═════ DATA EXCERPTS ═════
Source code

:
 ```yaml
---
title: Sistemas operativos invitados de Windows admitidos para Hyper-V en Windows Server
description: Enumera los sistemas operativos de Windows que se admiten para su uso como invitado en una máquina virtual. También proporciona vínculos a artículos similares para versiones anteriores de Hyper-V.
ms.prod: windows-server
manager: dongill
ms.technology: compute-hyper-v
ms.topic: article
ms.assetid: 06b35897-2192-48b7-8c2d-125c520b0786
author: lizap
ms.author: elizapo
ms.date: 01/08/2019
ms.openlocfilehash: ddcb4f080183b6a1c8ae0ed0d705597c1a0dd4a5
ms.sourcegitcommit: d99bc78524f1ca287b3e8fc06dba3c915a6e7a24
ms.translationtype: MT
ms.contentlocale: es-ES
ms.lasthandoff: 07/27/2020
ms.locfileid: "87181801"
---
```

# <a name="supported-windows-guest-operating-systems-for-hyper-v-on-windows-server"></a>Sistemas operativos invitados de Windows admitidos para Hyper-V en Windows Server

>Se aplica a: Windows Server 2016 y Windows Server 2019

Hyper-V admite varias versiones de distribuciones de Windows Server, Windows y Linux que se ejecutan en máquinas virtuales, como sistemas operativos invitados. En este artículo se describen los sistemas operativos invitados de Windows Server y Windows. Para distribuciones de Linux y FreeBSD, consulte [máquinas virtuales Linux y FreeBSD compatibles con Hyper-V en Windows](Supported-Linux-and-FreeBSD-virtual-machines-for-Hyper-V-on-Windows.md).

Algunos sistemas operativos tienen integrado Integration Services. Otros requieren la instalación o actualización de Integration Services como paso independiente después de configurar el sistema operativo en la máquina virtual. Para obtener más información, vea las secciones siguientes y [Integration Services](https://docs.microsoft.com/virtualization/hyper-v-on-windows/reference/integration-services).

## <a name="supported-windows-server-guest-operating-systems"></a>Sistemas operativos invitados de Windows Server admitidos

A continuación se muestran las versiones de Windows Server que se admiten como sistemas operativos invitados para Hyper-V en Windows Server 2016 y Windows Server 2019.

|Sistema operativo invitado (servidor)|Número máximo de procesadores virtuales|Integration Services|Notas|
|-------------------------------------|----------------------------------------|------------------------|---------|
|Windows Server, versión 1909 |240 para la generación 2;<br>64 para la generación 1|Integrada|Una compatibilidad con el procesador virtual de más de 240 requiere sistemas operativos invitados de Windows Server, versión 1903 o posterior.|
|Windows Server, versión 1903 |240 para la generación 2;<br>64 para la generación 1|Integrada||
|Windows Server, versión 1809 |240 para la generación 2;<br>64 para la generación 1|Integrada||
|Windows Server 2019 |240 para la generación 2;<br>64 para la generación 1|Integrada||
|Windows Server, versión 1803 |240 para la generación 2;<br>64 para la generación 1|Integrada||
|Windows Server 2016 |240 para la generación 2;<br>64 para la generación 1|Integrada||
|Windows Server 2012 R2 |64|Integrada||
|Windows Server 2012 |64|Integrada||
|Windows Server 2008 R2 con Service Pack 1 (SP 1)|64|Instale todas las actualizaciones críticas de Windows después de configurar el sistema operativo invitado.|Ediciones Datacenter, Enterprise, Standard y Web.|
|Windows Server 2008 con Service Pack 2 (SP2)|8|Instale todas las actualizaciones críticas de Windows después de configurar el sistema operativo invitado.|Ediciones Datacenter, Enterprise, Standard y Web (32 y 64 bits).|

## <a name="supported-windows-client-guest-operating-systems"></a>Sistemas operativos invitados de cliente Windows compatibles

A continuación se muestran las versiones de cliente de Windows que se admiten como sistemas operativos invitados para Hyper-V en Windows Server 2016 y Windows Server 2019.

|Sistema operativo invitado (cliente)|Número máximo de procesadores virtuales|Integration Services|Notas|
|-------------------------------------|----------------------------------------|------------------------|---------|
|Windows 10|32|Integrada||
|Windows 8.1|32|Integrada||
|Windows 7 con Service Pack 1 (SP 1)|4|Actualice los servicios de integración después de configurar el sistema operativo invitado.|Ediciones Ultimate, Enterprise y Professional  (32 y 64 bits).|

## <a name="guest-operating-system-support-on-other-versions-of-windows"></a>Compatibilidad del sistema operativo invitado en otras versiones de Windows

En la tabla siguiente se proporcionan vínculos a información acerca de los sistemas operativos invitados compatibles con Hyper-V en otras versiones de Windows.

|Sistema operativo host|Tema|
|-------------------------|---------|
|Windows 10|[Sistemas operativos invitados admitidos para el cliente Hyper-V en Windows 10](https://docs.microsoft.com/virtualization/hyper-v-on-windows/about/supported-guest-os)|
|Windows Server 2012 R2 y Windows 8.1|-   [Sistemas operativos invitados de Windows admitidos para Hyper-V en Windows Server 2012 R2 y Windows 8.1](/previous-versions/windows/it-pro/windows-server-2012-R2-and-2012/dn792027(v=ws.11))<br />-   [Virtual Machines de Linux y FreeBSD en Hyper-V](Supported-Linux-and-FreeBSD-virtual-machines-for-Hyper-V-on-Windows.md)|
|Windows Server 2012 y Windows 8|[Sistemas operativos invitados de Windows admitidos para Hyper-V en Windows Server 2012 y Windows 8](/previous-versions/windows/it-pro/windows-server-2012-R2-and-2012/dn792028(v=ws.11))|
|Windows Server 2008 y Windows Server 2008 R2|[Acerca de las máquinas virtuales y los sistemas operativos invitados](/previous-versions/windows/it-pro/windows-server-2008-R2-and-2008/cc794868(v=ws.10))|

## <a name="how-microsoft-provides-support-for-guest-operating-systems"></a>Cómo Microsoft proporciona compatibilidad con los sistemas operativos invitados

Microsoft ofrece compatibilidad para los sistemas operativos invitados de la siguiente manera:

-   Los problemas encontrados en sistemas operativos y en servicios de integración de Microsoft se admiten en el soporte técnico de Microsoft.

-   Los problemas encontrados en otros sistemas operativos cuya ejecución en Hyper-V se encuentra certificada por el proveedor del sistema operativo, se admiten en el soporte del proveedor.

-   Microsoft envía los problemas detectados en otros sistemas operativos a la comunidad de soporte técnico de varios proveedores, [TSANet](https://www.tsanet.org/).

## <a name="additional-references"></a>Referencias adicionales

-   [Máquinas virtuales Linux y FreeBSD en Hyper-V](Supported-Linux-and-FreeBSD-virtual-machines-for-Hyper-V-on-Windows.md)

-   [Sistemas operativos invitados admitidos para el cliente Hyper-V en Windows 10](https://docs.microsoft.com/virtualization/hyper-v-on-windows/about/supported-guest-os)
═════
EXERCISE: Nothing should be dropped. Retype each line above as it is.

ANSWER TO THE EXERCISE:
Source code

:
 ```yaml
---
title: Sistemas operativos invitados de Windows admitidos para Hyper-V en Windows Server
description: Enumera los sistemas operativos de Windows que se admiten para su uso como invitado en una máquina virtual. También proporciona vínculos a artículos similares para versiones anteriores de Hyper-V.
ms.prod: windows-server
manager: dongill
ms.technology: compute-hyper-v
ms.topic: article
ms.assetid: 06b35897-2192-48b7-8c2d-125c520b0786
author: lizap
ms.author: elizapo
ms.date: 01/08/2019
ms.openlocfilehash: ddcb4f080183b6a1c8ae0ed0d705597c1a0dd4a5
ms.sourcegitcommit: d99bc78524f1ca287b3e8fc06dba3c915a6e7a24
ms.translationtype: MT
ms.contentlocale: es-ES
ms.lasthandoff: 07/27/2020
ms.locfileid: "87181801"
---
```

# <a name="supported-windows-guest-operating-systems-for-hyper-v-on-windows-server"></a>Sistemas operativos invitados de Windows admitidos para Hyper-V en Windows Server

>Se aplica a: Windows Server 2016 y Windows Server 2019

Hyper-V admite varias versiones de distribuciones de Windows Server, Windows y Linux que se ejecutan en máquinas virtuales, como sistemas operativos invitados. En este artículo se describen los sistemas operativos invitados de Windows Server y Windows. Para distribuciones de Linux y FreeBSD, consulte [máquinas virtuales Linux y FreeBSD compatibles con Hyper-V en Windows](Supported-Linux-and-FreeBSD-virtual-machines-for-Hyper-V-on-Windows.md).

Algunos sistemas operativos tienen integrado Integration Services. Otros requieren la instalación o actualización de Integration Services como paso independiente después de configurar el sistema operativo en la máquina virtual. Para obtener más información, vea las secciones siguientes y [Integration Services](https://docs.microsoft.com/virtualization/hyper-v-on-windows/reference/integration-services).

## <a name="supported-windows-server-guest-operating-systems"></a>Sistemas operativos invitados de Windows Server admitidos

A continuación se muestran las versiones de Windows Server que se admiten como sistemas operativos invitados para Hyper-V en Windows Server 2016 y Windows Server 2019.

|Sistema operativo invitado (servidor)|Número máximo de procesadores virtuales|Integration Services|Notas|
|-------------------------------------|----------------------------------------|------------------------|---------|
|Windows Server, versión 1909 |240 para la generación 2;<br>64 para la generación 1|Integrada|Una compatibilidad con el procesador virtual de más de 240 requiere sistemas operativos invitados de Windows Server, versión 1903 o posterior.|
|Windows Server, versión 1903 |240 para la generación 2;<br>64 para la generación 1|Integrada||
|Windows Server, versión 1809 |240 para la generación 2;<br>64 para la generación 1|Integrada||
|Windows Server 2019 |240 para la generación 2;<br>64 para la generación 1|Integrada||
|Windows Server, versión 1803 |240 para la generación 2;<br>64 para la generación 1|Integrada||
|Windows Server 2016 |240 para la generación 2;<br>64 para la generación 1|Integrada||
|Windows Server 2012 R2 |64|Integrada||
|Windows Server 2012 |64|Integrada||
|Windows Server 2008 R2 con Service Pack 1 (SP 1)|64|Instale todas las actualizaciones críticas de Windows después de configurar el sistema operativo invitado.|Ediciones Datacenter, Enterprise, Standard y Web.|
|Windows Server 2008 con Service Pack 2 (SP2)|8|Instale todas las actualizaciones críticas de Windows después de configurar el sistema operativo invitado.|Ediciones Datacenter, Enterprise, Standard y Web (32 y 64 bits).|

## <a name="supported-windows-client-guest-operating-systems"></a>Sistemas operativos invitados de cliente Windows compatibles

A continuación se muestran las versiones de cliente de Windows que se admiten como sistemas operativos invitados para Hyper-V en Windows Server 2016 y Windows Server 2019.

|Sistema operativo invitado (cliente)|Número máximo de procesadores virtuales|Integration Services|Notas|
|-------------------------------------|----------------------------------------|------------------------|---------|
|Windows 10|32|Integrada||
|Windows 8.1|32|Integrada||
|Windows 7 con Service Pack 1 (SP 1)|4|Actualice los servicios de integración después de configurar el sistema operativo invitado.|Ediciones Ultimate, Enterprise y Professional  (32 y 64 bits).|

## <a name="guest-operating-system-support-on-other-versions-of-windows"></a>Compatibilidad del sistema operativo invitado en otras versiones de Windows

En la tabla siguiente se proporcionan vínculos a información acerca de los sistemas operativos invitados compatibles con Hyper-V en otras versiones de Windows.

|Sistema operativo host|Tema|
|-------------------------|---------|
|Windows 10|[Sistemas operativos invitados admitidos para el cliente Hyper-V en Windows 10](https://docs.microsoft.com/virtualization/hyper-v-on-windows/about/supported-guest-os)|
|Windows Server 2012 R2 y Windows 8.1|-   [Sistemas operativos invitados de Windows admitidos para Hyper-V en Windows Server 2012 R2 y Windows 8.1](/previous-versions/windows/it-pro/windows-server-2012-R2-and-2012/dn792027(v=ws.11))<br />-   [Virtual Machines de Linux y FreeBSD en Hyper-V](Supported-Linux-and-FreeBSD-virtual-machines-for-Hyper-V-on-Windows.md)|
|Windows Server 2012 y Windows 8|[Sistemas operativos invitados de Windows admitidos para Hyper-V en Windows Server 2012 y Windows 8](/previous-versions/windows/it-pro/windows-server-2012-R2-and-2012/dn792028(v=ws.11))|
|Windows Server 2008 y Windows Server 2008 R2|[Acerca de las máquinas virtuales y los sistemas operativos invitados](/previous-versions/windows/it-pro/windows-server-2008-R2-and-2008/cc794868(v=ws.10))|

## <a name="how-microsoft-provides-support-for-guest-operating-systems"></a>Cómo Microsoft proporciona compatibilidad con los sistemas operativos invitados

Microsoft ofrece compatibilidad para los sistemas operativos invitados de la siguiente manera:

-   Los problemas encontrados en sistemas operativos y en servicios de integración de Microsoft se admiten en el soporte técnico de Microsoft.

-   Los problemas encontrados en otros sistemas operativos cuya ejecución en Hyper-V se encuentra certificada por el proveedor del sistema operativo, se admiten en el soporte del proveedor.

-   Microsoft envía los problemas detectados en otros sistemas operativos a la comunidad de soporte técnico de varios proveedores, [TSANet](https://www.tsanet.org/).

## <a name="additional-references"></a>Referencias adicionales

-   [Máquinas virtuales Linux y FreeBSD en Hyper-V](Supported-Linux-and-FreeBSD-virtual-machines-for-Hyper-V-on-Windows.md)

-   [Sistemas operativos invitados admitidos para el cliente Hyper-V en Windows 10](https://docs.microsoft.com/virtualization/hyper-v-on-windows/about/supported-guest-os)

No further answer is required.